• TASK TO CARRY OUT: If a line in the records below holds the string "better", count it; give only the total.

++++ RECORDS FOR PROCESSING

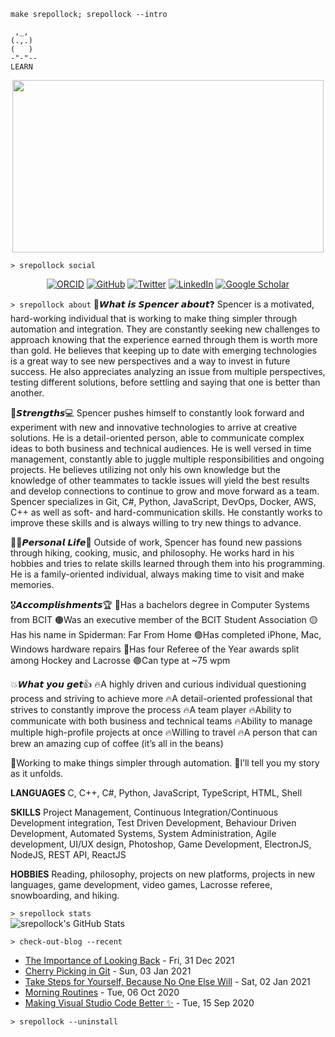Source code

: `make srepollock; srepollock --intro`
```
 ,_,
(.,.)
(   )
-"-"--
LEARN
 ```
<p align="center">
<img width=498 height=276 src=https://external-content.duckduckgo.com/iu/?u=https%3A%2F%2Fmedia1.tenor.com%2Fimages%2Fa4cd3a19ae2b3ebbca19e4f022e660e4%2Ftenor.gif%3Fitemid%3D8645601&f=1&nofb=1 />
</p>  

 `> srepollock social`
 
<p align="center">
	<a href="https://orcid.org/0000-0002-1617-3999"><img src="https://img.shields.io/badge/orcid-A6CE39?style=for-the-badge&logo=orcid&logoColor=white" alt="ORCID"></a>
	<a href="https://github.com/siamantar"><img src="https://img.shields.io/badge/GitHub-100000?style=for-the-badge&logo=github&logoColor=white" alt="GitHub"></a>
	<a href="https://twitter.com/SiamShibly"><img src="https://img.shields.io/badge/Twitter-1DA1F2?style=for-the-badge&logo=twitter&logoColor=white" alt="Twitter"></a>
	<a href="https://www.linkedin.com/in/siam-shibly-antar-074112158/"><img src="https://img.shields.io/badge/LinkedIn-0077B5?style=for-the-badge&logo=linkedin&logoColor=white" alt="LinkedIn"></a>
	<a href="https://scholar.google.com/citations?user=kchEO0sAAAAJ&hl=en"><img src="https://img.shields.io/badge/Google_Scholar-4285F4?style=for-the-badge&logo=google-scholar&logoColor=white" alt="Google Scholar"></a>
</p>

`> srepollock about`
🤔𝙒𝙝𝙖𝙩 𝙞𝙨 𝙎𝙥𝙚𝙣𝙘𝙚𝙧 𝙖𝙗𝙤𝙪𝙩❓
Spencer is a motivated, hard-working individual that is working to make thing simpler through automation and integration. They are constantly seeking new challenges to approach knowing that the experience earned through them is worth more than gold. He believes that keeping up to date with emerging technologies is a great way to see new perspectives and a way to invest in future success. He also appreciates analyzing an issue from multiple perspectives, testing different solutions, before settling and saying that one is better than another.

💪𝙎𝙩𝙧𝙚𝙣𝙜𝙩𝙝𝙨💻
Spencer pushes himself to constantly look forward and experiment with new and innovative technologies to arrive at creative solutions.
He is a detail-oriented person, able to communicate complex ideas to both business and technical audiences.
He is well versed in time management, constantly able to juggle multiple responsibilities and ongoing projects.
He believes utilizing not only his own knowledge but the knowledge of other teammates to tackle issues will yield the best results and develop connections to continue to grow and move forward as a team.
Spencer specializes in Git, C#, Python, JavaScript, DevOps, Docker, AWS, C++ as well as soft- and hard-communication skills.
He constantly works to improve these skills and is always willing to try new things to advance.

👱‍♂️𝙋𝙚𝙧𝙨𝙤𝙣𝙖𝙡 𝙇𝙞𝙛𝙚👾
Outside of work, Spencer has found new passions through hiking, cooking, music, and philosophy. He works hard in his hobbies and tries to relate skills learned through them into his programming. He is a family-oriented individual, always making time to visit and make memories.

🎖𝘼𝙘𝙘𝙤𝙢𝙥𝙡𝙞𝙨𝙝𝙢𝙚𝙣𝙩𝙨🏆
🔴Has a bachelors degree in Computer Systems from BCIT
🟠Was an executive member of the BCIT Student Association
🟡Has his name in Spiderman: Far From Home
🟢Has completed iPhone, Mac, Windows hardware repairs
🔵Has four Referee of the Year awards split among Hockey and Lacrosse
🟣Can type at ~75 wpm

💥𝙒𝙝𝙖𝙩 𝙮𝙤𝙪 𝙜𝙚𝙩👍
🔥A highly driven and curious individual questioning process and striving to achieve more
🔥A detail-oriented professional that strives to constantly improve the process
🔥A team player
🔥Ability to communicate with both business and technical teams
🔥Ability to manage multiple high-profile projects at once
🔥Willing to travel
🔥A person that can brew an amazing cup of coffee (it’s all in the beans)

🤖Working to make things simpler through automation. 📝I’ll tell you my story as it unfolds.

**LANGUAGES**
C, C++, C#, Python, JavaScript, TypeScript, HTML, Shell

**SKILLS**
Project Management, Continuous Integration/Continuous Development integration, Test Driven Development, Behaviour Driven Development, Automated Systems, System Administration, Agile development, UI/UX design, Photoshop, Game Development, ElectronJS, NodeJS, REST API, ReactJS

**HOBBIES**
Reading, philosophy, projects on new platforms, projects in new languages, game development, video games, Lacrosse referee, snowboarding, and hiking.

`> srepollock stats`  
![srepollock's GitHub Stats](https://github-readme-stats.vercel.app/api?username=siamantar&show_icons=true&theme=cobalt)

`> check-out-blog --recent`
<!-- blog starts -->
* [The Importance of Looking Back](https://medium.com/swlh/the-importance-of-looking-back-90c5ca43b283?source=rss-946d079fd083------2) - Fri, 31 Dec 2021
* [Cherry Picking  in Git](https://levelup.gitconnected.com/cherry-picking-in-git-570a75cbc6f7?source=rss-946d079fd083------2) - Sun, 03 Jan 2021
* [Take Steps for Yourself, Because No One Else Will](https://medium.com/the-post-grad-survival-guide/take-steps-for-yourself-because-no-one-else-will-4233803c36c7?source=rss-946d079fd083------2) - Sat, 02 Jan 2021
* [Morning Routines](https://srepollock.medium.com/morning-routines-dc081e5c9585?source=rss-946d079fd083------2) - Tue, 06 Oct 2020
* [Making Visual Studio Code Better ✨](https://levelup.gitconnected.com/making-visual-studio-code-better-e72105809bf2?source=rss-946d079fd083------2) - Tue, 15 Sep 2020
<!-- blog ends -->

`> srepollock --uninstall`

++++++++
++++ RECORDS FOR PROCESSING

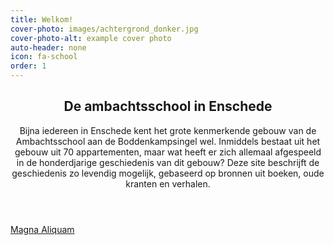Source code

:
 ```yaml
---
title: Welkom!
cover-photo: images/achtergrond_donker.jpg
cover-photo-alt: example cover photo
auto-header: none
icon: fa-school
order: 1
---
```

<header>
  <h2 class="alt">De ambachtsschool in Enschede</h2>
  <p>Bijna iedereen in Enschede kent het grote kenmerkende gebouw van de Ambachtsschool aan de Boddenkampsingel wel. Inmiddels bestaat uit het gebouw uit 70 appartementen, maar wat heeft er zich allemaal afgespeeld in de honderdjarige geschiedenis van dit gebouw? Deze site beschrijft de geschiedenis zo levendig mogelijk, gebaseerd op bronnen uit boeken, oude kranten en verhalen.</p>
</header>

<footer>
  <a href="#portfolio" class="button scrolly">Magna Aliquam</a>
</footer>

++++++++
++++ RECORDS FOR PROCESSING

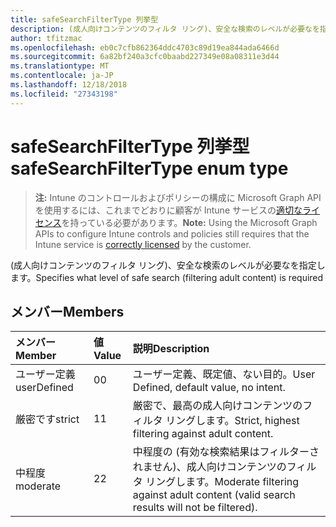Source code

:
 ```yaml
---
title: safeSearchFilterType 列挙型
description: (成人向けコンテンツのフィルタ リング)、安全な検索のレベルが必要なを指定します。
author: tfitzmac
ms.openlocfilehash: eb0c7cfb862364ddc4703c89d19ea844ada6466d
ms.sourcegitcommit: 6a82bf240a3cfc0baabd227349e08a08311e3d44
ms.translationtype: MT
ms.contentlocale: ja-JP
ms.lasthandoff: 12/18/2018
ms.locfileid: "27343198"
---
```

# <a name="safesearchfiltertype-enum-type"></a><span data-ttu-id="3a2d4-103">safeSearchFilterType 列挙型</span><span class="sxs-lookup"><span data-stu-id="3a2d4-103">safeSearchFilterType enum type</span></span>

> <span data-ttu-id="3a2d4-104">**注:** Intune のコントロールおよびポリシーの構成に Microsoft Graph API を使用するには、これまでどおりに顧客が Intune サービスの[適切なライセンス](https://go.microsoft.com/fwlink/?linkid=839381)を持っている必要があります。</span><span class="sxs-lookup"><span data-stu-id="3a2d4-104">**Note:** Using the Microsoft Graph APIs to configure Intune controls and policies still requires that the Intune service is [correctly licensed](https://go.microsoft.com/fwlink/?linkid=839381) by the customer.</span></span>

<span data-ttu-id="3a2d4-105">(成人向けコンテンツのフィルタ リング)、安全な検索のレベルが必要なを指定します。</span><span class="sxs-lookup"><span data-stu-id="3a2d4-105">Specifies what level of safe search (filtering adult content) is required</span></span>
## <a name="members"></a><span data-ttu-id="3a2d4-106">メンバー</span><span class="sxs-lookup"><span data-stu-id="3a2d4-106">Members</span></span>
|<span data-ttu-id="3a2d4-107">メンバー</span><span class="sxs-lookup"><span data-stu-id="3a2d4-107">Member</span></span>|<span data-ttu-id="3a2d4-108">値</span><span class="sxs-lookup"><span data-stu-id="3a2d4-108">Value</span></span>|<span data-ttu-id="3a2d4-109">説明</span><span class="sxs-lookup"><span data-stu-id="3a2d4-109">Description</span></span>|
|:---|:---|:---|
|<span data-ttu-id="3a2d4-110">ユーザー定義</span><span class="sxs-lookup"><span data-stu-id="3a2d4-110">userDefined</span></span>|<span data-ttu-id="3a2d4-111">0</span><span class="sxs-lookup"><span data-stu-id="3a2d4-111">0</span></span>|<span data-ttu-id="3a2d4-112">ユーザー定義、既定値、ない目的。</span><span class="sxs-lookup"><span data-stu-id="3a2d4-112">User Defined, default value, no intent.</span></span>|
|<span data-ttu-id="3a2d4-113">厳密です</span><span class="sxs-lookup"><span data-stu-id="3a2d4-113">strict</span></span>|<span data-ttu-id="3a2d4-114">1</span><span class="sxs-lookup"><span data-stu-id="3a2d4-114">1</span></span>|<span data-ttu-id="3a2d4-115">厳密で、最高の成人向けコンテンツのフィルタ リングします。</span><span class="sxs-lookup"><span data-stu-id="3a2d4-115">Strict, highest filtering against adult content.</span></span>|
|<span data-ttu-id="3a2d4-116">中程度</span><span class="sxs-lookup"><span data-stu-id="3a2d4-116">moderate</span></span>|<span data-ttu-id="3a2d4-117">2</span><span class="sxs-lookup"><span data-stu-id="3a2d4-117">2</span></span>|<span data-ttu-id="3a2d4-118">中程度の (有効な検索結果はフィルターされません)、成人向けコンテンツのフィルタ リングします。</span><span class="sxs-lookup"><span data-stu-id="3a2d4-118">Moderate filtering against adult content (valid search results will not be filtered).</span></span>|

++++++++

• FINISHED EXERCISE: 2